A run/walk strategy is often employed by triathletes when they get off two wheels, but how about trying it when you are still on two wheels? It may be more beneficial than you think…
Written By Scott Fliegelman
Thanks to running coaches Jeff Galloway and Bobby McGee, many of us have improved training and racing by using a run/walk strategy. But what if you could apply that same strategy to the bike leg?
Traditionally, this approach divides the run into six- to nine-minute efforts at, or slightly faster than, goal pace followed by 30–60-second proactive brisk walk breaks. Most athletes would only “lose” 10–15 seconds from their regular race pace doing this, usually making up time during the run sections. The real payoff comes late in the race when the “run only” athletes begin to slow, and the run/ walk converts remain on pace or even speed up.
I’ve observed hundreds of my athletes use this strategy during training sessions and races, and I’ve fully committed to it myself for the past 18 months. Here are some of the many benefits we’ve experienced that apply to both the bike and the run:
• Go faster in training and racing
• Lower overall average heart rate
• Mentally break up your race into smaller, manageable chunks
• Add training mileage more safely
• Race better in the heat
• Manage nutrition/hydration logistics easier
• Recover faster
• Pace yourself better
One of the challenges on foot is getting your ego out of the way as you take the walk break, but on the bike your “watt break” is mostly imperceptible to anyone but you and your grateful legs! Here’s how to implement this strategy as you target a PB in your late-season races— especially an Ironman:
Ride “on the gas” for 10 minutes:
Bike strong and powerfully, stay aero whenever possible and work the uphills up to 10 per cent harder than the flats. Keep looking forward to the upcoming break as you stay on the gas.
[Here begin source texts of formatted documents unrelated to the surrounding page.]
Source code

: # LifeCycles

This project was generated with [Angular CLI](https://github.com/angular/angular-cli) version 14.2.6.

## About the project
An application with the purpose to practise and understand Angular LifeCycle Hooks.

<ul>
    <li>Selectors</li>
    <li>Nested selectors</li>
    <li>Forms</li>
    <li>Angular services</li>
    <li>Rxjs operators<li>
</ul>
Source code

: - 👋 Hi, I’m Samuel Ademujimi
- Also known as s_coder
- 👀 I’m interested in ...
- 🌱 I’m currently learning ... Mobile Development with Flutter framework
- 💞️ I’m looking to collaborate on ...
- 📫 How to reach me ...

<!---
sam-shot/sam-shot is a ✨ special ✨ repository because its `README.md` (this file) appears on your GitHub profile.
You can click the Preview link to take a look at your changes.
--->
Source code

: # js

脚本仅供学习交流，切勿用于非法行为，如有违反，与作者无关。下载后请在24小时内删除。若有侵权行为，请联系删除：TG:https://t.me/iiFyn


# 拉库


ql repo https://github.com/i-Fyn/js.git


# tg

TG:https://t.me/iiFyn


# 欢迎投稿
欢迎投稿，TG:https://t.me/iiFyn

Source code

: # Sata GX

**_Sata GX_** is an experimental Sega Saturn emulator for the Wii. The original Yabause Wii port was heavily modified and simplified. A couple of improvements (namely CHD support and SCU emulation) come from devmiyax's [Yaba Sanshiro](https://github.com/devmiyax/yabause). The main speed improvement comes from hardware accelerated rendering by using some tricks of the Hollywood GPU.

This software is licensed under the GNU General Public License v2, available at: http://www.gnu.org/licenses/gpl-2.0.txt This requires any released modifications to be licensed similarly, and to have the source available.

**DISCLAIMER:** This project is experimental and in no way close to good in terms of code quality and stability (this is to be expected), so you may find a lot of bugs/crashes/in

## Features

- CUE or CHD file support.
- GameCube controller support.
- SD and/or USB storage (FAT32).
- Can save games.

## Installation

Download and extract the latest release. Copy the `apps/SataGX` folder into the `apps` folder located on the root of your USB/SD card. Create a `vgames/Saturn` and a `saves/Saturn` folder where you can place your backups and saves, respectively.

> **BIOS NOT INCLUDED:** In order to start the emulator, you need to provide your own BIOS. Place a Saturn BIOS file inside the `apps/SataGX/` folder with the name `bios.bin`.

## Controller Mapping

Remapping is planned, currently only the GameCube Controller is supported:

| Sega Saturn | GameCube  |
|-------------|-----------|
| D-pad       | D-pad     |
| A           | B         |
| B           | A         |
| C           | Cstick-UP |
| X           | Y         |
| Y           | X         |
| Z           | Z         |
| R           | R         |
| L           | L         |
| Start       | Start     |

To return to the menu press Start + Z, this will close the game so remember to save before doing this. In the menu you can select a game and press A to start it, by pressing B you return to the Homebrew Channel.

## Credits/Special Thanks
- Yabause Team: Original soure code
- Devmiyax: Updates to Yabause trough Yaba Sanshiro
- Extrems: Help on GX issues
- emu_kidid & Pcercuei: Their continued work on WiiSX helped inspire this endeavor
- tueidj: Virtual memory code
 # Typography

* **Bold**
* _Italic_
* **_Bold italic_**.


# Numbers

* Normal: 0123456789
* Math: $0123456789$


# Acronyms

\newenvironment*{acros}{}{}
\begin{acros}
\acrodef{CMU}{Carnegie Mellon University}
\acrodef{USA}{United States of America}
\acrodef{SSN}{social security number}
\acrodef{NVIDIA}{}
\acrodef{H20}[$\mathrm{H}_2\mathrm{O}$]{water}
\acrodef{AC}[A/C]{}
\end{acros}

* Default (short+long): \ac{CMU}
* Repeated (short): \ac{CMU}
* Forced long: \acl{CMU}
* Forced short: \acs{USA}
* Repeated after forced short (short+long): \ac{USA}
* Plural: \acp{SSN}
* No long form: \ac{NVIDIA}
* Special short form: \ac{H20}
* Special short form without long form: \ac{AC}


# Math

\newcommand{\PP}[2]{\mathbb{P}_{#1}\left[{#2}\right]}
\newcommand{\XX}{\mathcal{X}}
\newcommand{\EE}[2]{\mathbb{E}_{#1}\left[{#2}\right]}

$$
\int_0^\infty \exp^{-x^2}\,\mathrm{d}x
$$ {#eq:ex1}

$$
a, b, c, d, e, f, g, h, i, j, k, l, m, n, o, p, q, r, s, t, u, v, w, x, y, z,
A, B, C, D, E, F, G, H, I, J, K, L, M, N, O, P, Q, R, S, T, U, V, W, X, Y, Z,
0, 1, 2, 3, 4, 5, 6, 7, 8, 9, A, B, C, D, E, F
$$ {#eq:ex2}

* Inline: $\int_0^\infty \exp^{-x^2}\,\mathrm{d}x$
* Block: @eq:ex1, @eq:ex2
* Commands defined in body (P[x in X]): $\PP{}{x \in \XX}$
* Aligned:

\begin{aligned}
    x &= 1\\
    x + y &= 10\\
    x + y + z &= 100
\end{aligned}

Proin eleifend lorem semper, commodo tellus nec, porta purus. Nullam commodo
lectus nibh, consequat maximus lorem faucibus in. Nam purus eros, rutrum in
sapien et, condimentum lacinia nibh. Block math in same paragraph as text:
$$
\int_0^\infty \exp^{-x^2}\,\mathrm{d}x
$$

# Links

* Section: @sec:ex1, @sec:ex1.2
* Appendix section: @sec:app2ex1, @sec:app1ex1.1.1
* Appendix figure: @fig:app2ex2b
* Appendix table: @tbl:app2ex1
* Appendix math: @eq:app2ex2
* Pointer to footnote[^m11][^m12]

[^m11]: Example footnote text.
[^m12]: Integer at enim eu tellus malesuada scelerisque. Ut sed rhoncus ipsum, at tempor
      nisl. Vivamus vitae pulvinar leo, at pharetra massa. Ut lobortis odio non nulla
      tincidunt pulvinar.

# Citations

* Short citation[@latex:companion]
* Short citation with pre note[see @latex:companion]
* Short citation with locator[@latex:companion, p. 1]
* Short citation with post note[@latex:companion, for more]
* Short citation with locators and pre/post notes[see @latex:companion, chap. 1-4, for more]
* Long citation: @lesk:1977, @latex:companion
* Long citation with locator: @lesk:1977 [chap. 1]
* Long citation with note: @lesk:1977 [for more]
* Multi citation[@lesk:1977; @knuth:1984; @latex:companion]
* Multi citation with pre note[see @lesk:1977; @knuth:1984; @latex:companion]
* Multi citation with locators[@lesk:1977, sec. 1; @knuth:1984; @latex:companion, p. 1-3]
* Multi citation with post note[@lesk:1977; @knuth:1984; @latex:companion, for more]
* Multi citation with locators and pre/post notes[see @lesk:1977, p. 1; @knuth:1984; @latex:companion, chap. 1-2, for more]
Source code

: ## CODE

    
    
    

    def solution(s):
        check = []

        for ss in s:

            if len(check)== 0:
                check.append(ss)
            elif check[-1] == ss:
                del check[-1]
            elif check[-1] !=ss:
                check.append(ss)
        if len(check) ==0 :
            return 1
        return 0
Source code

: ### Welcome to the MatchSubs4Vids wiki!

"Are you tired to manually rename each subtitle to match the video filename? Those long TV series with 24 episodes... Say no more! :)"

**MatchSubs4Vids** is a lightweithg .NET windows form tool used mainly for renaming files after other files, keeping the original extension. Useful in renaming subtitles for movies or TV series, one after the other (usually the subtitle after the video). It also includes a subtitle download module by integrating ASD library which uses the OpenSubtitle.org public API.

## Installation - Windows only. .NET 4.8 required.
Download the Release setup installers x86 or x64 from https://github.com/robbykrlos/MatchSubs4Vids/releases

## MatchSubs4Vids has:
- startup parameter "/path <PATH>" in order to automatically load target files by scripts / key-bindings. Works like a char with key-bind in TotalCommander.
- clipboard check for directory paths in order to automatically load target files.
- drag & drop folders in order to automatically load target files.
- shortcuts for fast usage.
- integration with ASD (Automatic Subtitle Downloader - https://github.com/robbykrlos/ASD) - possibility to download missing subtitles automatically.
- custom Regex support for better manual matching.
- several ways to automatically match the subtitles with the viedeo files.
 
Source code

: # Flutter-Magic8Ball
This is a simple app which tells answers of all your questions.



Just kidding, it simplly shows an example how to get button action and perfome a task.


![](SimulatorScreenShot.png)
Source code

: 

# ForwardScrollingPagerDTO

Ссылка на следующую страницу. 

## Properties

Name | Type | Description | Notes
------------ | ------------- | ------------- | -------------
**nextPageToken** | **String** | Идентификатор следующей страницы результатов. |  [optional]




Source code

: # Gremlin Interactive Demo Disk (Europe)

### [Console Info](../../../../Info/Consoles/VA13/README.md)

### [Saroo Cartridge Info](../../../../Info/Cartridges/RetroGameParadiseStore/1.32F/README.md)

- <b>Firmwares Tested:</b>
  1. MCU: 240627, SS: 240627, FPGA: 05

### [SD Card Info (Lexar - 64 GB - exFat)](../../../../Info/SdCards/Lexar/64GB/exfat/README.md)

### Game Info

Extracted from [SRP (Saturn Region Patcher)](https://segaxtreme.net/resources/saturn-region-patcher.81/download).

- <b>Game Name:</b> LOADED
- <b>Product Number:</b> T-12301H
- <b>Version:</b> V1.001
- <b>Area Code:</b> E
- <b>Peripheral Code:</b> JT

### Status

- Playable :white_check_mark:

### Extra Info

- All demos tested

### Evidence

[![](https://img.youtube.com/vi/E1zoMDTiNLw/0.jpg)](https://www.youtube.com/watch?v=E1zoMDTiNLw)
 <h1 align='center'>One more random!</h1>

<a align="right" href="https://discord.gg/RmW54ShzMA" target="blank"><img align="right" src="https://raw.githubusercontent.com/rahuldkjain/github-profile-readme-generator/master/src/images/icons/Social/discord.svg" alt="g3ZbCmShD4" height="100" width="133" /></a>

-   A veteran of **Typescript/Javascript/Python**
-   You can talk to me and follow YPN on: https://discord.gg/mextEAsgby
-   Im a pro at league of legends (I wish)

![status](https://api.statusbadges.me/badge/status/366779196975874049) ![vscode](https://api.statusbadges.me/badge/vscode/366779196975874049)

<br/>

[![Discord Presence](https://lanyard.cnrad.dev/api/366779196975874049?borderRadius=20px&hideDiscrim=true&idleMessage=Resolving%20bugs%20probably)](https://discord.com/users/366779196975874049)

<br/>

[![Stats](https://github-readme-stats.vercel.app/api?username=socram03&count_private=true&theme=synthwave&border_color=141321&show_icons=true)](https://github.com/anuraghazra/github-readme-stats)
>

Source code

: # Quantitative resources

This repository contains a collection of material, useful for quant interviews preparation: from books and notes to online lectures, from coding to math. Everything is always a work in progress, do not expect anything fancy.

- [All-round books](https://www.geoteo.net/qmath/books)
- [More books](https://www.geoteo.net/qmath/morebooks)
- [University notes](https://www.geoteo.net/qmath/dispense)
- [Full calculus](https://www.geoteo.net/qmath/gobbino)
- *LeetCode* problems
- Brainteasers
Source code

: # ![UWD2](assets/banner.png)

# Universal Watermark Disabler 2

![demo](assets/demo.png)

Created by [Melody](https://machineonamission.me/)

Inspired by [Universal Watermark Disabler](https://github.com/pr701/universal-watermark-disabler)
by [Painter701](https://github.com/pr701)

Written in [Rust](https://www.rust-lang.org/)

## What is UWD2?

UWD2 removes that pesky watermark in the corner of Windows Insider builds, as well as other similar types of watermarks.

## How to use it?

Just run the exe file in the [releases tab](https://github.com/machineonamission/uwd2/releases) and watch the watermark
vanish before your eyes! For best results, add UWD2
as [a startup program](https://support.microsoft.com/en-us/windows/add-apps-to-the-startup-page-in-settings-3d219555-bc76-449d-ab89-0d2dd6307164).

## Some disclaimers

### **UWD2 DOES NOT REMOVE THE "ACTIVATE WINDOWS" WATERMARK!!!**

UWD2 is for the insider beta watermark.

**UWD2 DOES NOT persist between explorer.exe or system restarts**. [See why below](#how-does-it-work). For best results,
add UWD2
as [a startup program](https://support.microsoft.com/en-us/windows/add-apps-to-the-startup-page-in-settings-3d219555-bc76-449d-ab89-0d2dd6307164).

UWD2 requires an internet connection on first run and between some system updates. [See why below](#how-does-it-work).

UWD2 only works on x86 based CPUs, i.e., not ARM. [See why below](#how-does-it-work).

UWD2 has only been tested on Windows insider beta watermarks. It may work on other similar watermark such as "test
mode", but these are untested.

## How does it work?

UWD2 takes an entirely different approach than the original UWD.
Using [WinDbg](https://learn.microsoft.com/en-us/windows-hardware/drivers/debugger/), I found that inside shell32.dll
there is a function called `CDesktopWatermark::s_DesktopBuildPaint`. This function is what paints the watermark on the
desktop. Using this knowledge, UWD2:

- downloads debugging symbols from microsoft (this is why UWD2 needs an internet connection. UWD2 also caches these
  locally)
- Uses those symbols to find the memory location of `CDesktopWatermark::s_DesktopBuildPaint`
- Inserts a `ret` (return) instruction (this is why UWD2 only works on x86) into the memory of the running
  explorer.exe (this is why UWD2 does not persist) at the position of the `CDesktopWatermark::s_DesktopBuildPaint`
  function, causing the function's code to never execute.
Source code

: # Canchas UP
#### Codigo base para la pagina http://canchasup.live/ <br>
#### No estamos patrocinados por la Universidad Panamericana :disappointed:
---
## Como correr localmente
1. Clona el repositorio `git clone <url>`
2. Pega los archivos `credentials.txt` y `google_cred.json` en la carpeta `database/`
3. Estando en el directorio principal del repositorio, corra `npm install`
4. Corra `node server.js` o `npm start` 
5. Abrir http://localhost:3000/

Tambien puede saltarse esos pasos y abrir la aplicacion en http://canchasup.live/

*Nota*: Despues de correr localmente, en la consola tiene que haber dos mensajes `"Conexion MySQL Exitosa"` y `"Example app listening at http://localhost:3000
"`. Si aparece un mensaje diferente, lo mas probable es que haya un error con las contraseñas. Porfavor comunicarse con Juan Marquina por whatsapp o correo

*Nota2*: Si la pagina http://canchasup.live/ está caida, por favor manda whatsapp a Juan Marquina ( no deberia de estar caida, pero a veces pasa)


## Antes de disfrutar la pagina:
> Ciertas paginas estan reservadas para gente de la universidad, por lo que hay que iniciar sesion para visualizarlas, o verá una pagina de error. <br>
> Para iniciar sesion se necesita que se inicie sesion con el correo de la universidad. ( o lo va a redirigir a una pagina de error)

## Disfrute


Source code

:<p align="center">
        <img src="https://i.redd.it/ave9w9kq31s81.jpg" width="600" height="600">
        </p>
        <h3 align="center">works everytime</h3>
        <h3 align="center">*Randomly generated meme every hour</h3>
“Throttle back” for 30–60 seconds:
Be a bit more flexible and strategic when timing your watt break, based on the terrain. Take advantage of downhill or flat sections in order to maintain momentum as you back off to 50–75 per cent goal race power or perceived effort (lucky for you if you hit flats/downhills, you’ll still be riding at 80–90 per cent of your on- the-gas speed).
If you’re skeptical, try this strategy at your next race. You’ll likely enjoy a faster bike split and arrive in T2 feeling fresher, with a higher average cadence, looser back and legs and a lower heart rate that, all combined, will set you up for a more successful run.